Il Medio Oriente continua a ribollire e la Siria è sconvolta dalle proteste per l’aumento del costo della benzina e per l’estrema povertà della popolazione. Si tratta delle manifestazioni più violente dalla caduta di Assad, nel dicembre del 2024, ed è la prima volta che il nuovo governo di Ahmed al Shara si trova a fronteggiare una situazione del genere.
L’aumento dei prezzi del carburante
Nell’arco degli ultimi mesi il prezzo del carburante è continuamente cresciuto, portando nelle piazze prima i trasportatori e poi tutti i cittadini. A Damasco è difficile trovare da mangiare e circa il 90% della popolazione vive in uno stato di povertà. Anche per chi lavora resta complicato arrivare a fine mese e nei mercati delle grandi città manca davvero tutto.
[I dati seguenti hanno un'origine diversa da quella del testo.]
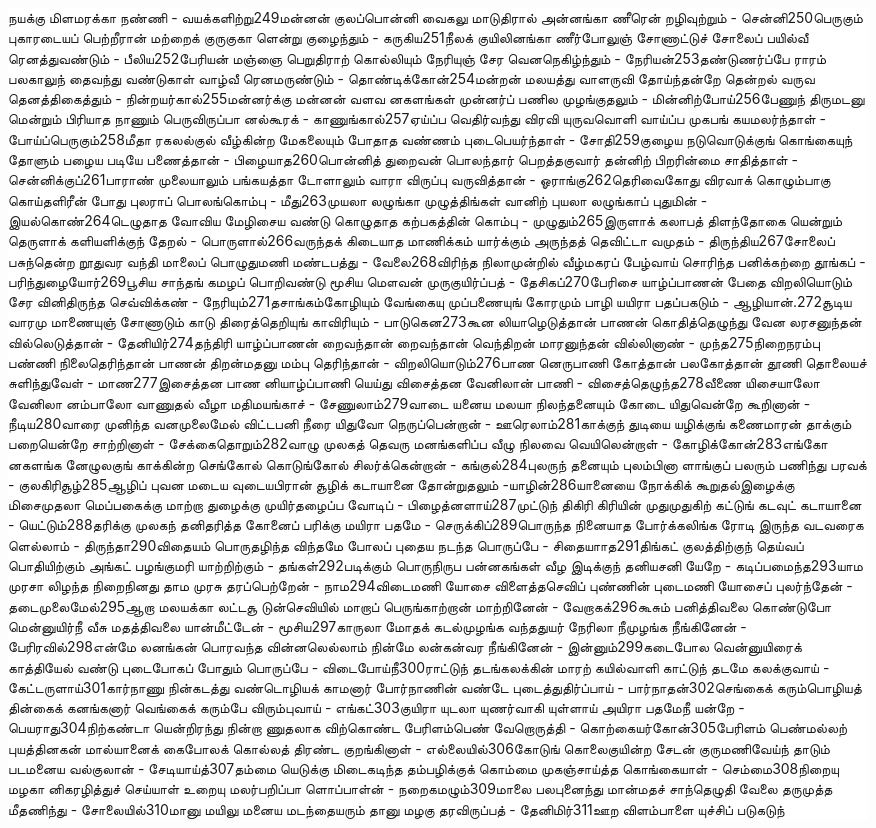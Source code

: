 நயக்கு மிளமரக்கா நண்ணி - வயக்களிற்று249மன்னன் குலப்பொன்னி வைகலு மாடுதிரால்
அன்னங்கா ணீரென் றழிவுற்றும் - சென்னி250பெருகும் புகாரடையப் பெற்றீரான் மற்றைக்
குருகுகா ளென்று குழைந்தும் - கருகிய251நீலக் குயிலினங்கா ணீர்போலுஞ் சோணாட்டுச்
சோலைப் பயில்வீ ரெனத்துவண்டும் - பீலிய252பேரியன் மஞ்ஞை பெறுதிராற் கொல்லியும்
நேரியுஞ் சேர வெனநெகிழ்ந்தும் - நேரியன்253தண்டுணர்ப்பே ராரம் பலகாலுந் தைவந்து
வண்டுகாள் வாழ்வீ ரெனமருண்டும் - தொண்டிக்கோன்254மன்றன் மலயத்து வாளருவி தோய்ந்தன்றே
தென்றல் வருவ தெனத்திகைத்தும் - நின்றயர்கால்255மன்னர்க்கு மன்னன் வளவ னகளங்கள்
முன்னர்ப் பணில முழங்குதலும் - மின்னிற்போய்256பேணுந் திருமடனு மென்றும் பிரியாத
நாணும் பெருவிருப்பா னல்கூரக் - காணுங்கால்257ஏய்ப்ப வெதிர்வந்து விரவி யுருவவொளி
வாய்ப்ப முகபங் கயமலர்ந்தாள் - போய்ப்பெருகும்258மீதா ரகலல்குல் வீழ்கின்ற மேகலையும்
போதாத வண்ணம் புடைபெயர்ந்தாள் - சோதி259குழைய நடுவொடுக்குங் கொங்கையுந் தோளும்
பழைய படியே பணைத்தான் - பிழையாத260பொன்னித் துறைவன் பொலந்தார் பெறத்தகுவார்
தன்னிற் பிறரின்மை சாதித்தாள் - சென்னிக்குப்261பாராண் முலையாலும் பங்கயத்தா டோளாலும்
வாரா விருப்பு வருவித்தான் - ஓராங்கு262தெரிவைகோது விரவாக் கொழும்பாகு கொய்தளிரீன்
போது புலராப் பொலங்கொம்பு - மீது263முயலா லழுங்கா முழுத்திங்கள் வானிற்
புயலா லழுங்காப் புதுமின் - இயல்கொண்264டெழுதாத வோவிய மேழிசைய வண்டு
கொழுதாத கற்பகத்தின் கொம்பு - முழுதும்265இருளாக் கலாபத் திளந்தோகை யென்றும்
தெருளாக் களியளிக்குந் தேறல் - பொருளால்266வருந்தக் கிடையாத மாணிக்கம் யார்க்கும்
அருந்தத் தெவிட்டா வமுதம் - திருந்திய267சோலைப் பசுந்தென்ற றூதுவர வந்தி
மாலைப் பொழுதுமணி மண்டபத்து - வேலை268விரிந்த நிலாமுன்றில் வீழ்மகரப் பேழ்வாய்
சொரிந்த பனிக்கற்றை தூங்கப் - பரிந்துழையோர்269பூசிய சாந்தங் கமழப் பொறிவண்டு
மூசிய மௌவன் முருகுயிர்ப்பத் - தேசிகப்270பேரிசை யாழ்ப்பாணன் பேதை விறலியொடும்
சேர வினிதிருந்த செவ்விக்கண் - நேரியும்271தசாங்கம்கோழியும் வேங்கையு முப்பணையுங் கோரமும்
பாழி யயிரா பதப்பகடும் - ஆழியான்.272சூடிய வாரமு மாணையுஞ் சோணாடும்
காடு திரைத்தெறியுங் காவிரியும் - பாடுகென273கூன லியாழெடுத்தான் பாணன் கொதித்தெழுந்து
வேன லரசனுந்தன் வில்லெடுத்தான் - தேனியிர்274தந்திரி யாழ்ப்பாணன் றைவந்தான் றைவந்தான்
வெந்திறன் மாரனுந்தன் வில்லினாண் - முந்த275நிறைநரம்பு பண்ணி நிலைதெரிந்தான் பாணன்
திறன்மதனு மம்பு தெரிந்தான் - விறலியொடும்276பாண னெருபாணி கோத்தான் பலகோத்தான்
தூணி தொலையச் சுளிந்துவேள் - மாண277இசைத்தன பாண னியாழ்ப்பாணி யெய்து
விசைத்தன வேனிலான் பாணி - விசைத்தெழுந்த278வீணை யிசையாலோ வேனிலா னம்பாலோ
வாணுதல் வீழா மதிமயங்காச் - சேணுலாம்279வாடை யனைய மலயா நிலந்தனையும்
கோடை யிதுவென்றே கூறினான் - நீடிய280வாரை முனிந்த வனமுலைமேல் விட்டபனி
நீரை யிதுவோ நெருப்பென்றான் - ஊரெலாம்281காக்குந் துடியை யழிக்குங் கணைமாரன்
தாக்கும் பறையென்றே சாற்றினாள் - சேக்கைதொறும்282வாழு முலகத் தெவரு மனங்களிப்ப
வீழு நிலவை வெயிலென்றாள் - கோழிக்கோன்283எங்கோ னகளங்க னேழுலகுங் காக்கின்ற
செங்கோல் கொடுங்கோல் சிலர்க்கென்றான் - கங்குல்284புலருந் தனையும் புலம்பினா ளாங்குப்
பலரும் பணிந்து பரவக் - குலகிரிசூழ்285ஆழிப் புவன மடைய வுடையபிரான்
சூழிக் கடாயானை தோன்றுதலும் -யாழின்286யானையை நோக்கிக் கூறுதல்இழைக்கு மிசைமுதலா மெப்பகைக்கு மாற்றா
துழைக்கு முயிர்தழைப்ப வோடிப் - பிழைத்னளாய்287முட்டுந் திகிரி கிரியின் முதுமுதுகிற்
கட்டுங் கடவுட் கடாயானை - யெட்டும்288தரிக்கு முலகந் தனிதரித்த கோனைப்
பரிக்கு மயிரா பதமே - செருக்கிப்289பொருந்த நினையாத போர்க்கலிங்க ரோடி
இருந்த வடவரைக ளெல்லாம் - திருந்தா290விதையம் பொருதழிந்த விந்தமே போலப்
புதைய நடந்த பொருப்பே - சிதையாாத291திங்கட் குலத்திற்குந் தெய்வப் பொதியிற்கும்
அங்கட் பழங்குமரி யாற்றிற்கும் - தங்கள்292படிக்கும் பொருநிருப பன்னகங்கள் வீழ
இடிக்குந் தனியசனி யேறே - கடிப்பமைந்த293யாம முரசா லிழந்த நிறைநினது
தாம முரசு தரப்பெற்றேன் - நாம294விடைமணி யோசை விளைத்தசெவிப் புண்ணின்
புடைமணி யோசைப் புலர்ந்தேன் - தடைமுலைமேல்295ஆறா மலயக்கா லட்டசூ டுன்செவியில்
மாறாப் பெருங்காற்றான் மாற்றினேன் - வேறாகக்296கூசும் பனித்திவலை கொண்டுபோ மென்னுயிர்நீ
வீசு மதத்திவலை யான்மீட்டேன் - மூசிய297காருலா மோதக் கடல்முழங்க வந்ததுயர்
நேரிலா நீமுழங்க நீங்கினேன் - பேரிரவில்298என்மே லனங்கன் பொரவந்த வின்னலெல்லாம்
நின்மே லன்கன்வர நீங்கினேன் - இன்னும்299கடைபோல வென்னுயிரைக் காத்தியேல் வண்டு
புடைபோகப் போதும் பொருப்பே - விடைபோய்நீ300ராட்டுந் தடங்கலக்கின் மாரற் கயில்வாளி
காட்டுந் தடமே கலக்குவாய் - கேட்டருளாய்301கார்நாணு நின்கடத்து வண்டொழியக் காமனார்
போர்நாணின் வண்டே புடைத்துதிர்ப்பாய் - பார்நாதன்302செங்கைக் கரும்பொழியத் தின்கைக் கனங்கனார்
வெங்கைக் கரும்பே விரும்புவாய் - எங்கட்303குயிரா யுடலா யுணர்வாகி யுள்ளாய்
அயிரா பதமேநீ யன்றே - பெயராது304நிற்கண்டா யென்றிரந்து நின்றா ணுதலாக
விற்கொண்ட பேரிளம்பெண் வேறொருத்தி - கொற்கையர்கோன்305பேரிளம் பெண்மல்லற் புயத்தினகன் மால்யானைக் கைபோலக்
கொல்லத் திரண்ட குறங்கினாள் - எல்லையில்306கோடுங் கொலைகுயின்ற சேடன் குருமணிவேய்ந்
தாடும் படமனைய வல்குலான் - சேடியாய்த்307தம்மை யெடுக்கு மிடைகடிந்த தம்பழிக்குக்
கொம்மை முகஞ்சாய்த்த கொங்கையாள் - செம்மை308நிறையு மழகா னிகரழித்துச் செய்யாள்
உறையு மலர்பறிப்பா ளொப்பாள்ன் - நறைகமழும்309மாலை பலபுனைந்து மான்மதச் சாந்தெழுதி
வேலை தருமுத்த மீதணிந்து - சோலையில்310மானு மயிலு மனைய மடந்தையரும்
தானு மழகு தரவிருப்பத் - தேனிமிர்311ஊற விளம்பாளை யுச்சிப் படுகடுந்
Il ministro dell’Energia ha promesso che gli aumenti saranno soltanto temporanei ed ha spiegato che sono una diretta conseguenza delle difficoltà di approvvigionamento dovute alle guerre nella regione, ma resta il principale bersaglio delle proteste.
I manifestanti vogliono la sua immediata rimozione dal governo, accusandolo di incapacità nell’affrontare la situazione, che ha visto in soli cinque mesi crescere il prezzo del carburante dell’86%. Molte delle principali città sono invase dalla gente e sono stati allestiti blocchi sulle principali autostrade, isolando la capitale.
La Siria avrebbe un discreto potenziale petrolifero, soprattutto nelle aree settentrionali e orientali, ma ormai da molti anni dipende totalmente dalle importazioni. Per un lungo periodo, queste aree sono state infatti controllate dallo Stato islamico, che ha esportato clandestinamente il petrolio siriano. Adesso alcune raffinerie sono state riattivate, ma sono senza manutenzione da anni e non riescono a produrre nemmeno un terzo del fabbisogno nazionale.
La fine dell’autosufficienza energetica di Damasco è cominciata con l’inizio della guerra civile nel 2011 ed è peggiorata di anno in anno. Il regime di Assad aveva trovato un accordo con la Russia, che riforniva a prezzi concordati il paese medio orientale, ma oggi i rapporti con Mosca si sono molto raffreddati.
La Russia ha perso la sua influenza sulla Siria
I russi mantengono due basi nel paese arabo, ma la loro influenza sulla Siria è quasi azzerata. il nuovo presidente al Shara ha scelto la Turchia come alleato principale, ma allo stesso tempo ha iniziato un riavvicinamento con gli Stati Uniti che hanno già rimosso buona parte delle sanzioni che strangolavano l’economia siriana.
L’amicizia ritrovata con Washington ha permesso un nuovo governo di chiedere prestiti al Fondo monetario internazionale e alla Banca mondiale, ma i soldi non sono ancora arrivati e la disoccupazione è quasi al 30%.
L’estrema precarietà dell’esecutivo in carica potrebbe far piombare ancora una volta la nazione nella violenza, data anche la sua natura di mosaico complesso e articolato, che vede religioni ed etnie differenti convivere da secoli. Intanto il presidente del Libano Joseph Aoun è il re di Giordania Abdullah II sono volati a Parigi ospiti del presidente francese Emmanuel Macron per un incontro insieme ai vertici militari dei rispettivi paesi per elaborare un piano per rafforzare le forze armate libanesi prima della scadenza della missione Onu Unifil.
La delicata situazione mediorientale
I caschi blu, composti da 10.000 uomini provenienti soprattutto da Italia e Francia, se ne andranno alla fine del 2026 ed è necessario accelerare l’addestramento e la riorganizzazione dell’esercito libanese che dovrebbe sostituirli. Il presidente Aoun ha promesso di disarmare tutte le milizie, a cominciare naturalmente da Hezbollah, sostenendo che il monopolio della forza spetti all’esercito nazionale, per anni mantenuto debole, così che non fosse di intralcio alle milizie dei partiti politici.
Purtroppo anni di estreme difficoltà finanziarie hanno divorato gli stipendi dei soldati, ridotti in certi mesi a poche decine di dollari, e lasciato le caserme senza nemmeno i mezzi con cui spostarsi. La Francia all’inizio del secolo scorso ha avuto un mandato sul Libano ed ha sempre mantenuto rapporti molto profondi con Beirut, ed oggi si candida come nazione capofila per la raccolta di fondi per modernizzare il piccolo esercito medio orientale ed aumentare il suo peso geopolitico nell’area.